Morgan Stanley highlighted five leaders in Security, Identity & Data Centers for AI Agents: Okta, SailPoint, Palo Alto Networks, CrowdStrike, and Equinix. The note underscores growing demand for identity, cybersecurity, and data center infrastructure as AI agent deployments expand, while several of the names also saw analyst price-target increases. The piece is supportive for sentiment across the group, but it is primarily a sector-ranking and analyst commentary rather than a catalyst-heavy event.

Analysis

The important read-through is not that AI security is growing, but that spend is shifting from point tools to control-plane vendors that can sit above multiple agent frameworks. That favors the platforms with broad policy enforcement and workflow integration, while narrower competitors risk being commoditized into feature sets inside larger suites. In practice, the first budget dollars for agent security should come from IAM and governance, then expand into endpoint/network controls; that sequencing should keep OKTA and SAIL ahead of the more mature cyber names in incremental growth, even if the latter retain larger absolute revenue bases. The second-order winner may be EQIX, because agent deployments increase not just compute demand but the need for low-latency interconnection, private traffic segmentation, and compliance-ready colocation. If enterprises deploy multiple model providers and agent orchestration layers, the real bottleneck becomes secure data movement between clouds and on-prem nodes, which tends to lift cross-connect intensity and pricing power. That dynamic is slower-moving than software adoption, but it can persist for years and is harder for hyperscalers to disintermediate than raw compute.
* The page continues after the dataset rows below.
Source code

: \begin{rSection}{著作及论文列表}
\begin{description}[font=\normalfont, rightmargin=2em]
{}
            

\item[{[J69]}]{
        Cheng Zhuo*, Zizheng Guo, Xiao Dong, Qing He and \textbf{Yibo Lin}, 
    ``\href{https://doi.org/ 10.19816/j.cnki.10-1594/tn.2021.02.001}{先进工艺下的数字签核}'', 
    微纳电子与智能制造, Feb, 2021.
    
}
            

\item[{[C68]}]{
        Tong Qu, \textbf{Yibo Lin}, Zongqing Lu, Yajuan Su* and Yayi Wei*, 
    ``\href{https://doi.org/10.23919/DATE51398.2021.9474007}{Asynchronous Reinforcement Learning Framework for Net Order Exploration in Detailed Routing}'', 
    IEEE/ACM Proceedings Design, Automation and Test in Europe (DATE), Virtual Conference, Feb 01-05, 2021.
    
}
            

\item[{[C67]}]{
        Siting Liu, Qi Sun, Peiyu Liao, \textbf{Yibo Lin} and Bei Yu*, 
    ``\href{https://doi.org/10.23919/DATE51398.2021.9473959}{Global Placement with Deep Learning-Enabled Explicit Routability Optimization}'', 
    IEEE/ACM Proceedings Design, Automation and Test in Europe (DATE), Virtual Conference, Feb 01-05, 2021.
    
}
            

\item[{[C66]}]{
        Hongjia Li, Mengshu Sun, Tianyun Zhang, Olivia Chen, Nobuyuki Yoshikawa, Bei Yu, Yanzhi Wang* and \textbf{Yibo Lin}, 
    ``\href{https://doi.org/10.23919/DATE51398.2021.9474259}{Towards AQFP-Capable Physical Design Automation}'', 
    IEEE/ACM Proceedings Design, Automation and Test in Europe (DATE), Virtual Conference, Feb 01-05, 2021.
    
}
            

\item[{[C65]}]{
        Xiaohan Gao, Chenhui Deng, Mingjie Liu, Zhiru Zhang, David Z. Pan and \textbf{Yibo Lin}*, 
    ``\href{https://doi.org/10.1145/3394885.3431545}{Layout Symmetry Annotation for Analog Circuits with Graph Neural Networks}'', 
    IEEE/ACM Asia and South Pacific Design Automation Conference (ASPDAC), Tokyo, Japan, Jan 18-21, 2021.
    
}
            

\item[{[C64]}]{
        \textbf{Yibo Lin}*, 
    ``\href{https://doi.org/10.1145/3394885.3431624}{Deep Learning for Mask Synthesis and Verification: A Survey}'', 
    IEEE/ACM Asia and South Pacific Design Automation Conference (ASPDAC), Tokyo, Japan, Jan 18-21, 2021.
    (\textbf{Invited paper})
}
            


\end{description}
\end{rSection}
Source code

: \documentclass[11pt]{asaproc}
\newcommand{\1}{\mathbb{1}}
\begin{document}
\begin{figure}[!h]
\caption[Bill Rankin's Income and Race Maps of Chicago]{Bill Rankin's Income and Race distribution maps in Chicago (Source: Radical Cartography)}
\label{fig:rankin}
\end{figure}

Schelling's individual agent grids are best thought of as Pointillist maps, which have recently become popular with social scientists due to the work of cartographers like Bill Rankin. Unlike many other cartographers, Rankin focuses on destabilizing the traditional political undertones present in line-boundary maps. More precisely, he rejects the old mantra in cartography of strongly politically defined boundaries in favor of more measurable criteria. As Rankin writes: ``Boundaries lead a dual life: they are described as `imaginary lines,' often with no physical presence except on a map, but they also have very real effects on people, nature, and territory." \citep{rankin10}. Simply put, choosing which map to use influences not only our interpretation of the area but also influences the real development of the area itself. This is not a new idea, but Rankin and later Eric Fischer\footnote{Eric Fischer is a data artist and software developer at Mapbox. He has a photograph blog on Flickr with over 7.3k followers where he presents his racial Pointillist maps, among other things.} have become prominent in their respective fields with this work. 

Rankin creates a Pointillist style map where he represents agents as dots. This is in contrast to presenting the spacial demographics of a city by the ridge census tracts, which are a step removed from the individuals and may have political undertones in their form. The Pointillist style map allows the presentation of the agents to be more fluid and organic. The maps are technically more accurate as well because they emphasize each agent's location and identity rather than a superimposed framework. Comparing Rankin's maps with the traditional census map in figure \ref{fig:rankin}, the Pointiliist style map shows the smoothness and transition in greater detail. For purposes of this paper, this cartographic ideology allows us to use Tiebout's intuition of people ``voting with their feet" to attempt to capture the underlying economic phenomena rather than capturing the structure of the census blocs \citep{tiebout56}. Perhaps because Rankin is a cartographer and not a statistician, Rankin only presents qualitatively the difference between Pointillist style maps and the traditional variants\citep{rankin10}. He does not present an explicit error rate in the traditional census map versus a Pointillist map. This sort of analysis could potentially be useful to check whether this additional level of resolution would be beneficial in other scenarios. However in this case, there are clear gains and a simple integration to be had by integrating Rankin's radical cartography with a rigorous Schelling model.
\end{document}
The crowded part of the trade is PANW and CRWD, where the market already understands AI as an add-on growth vector; upside likely depends on evidence of monetization rather than narrative. The contrarian risk is that buyers treat 'AI agent security' as a theme before standards are settled, which could delay procurement cycles or lead to pilot-heavy, low-ACV deployments for 2-3 quarters. Any disappointment in conversion or net retention would hit the higher-multiple names first, especially if broader IT spend rotates back toward infrastructure and away from software layer experimentation.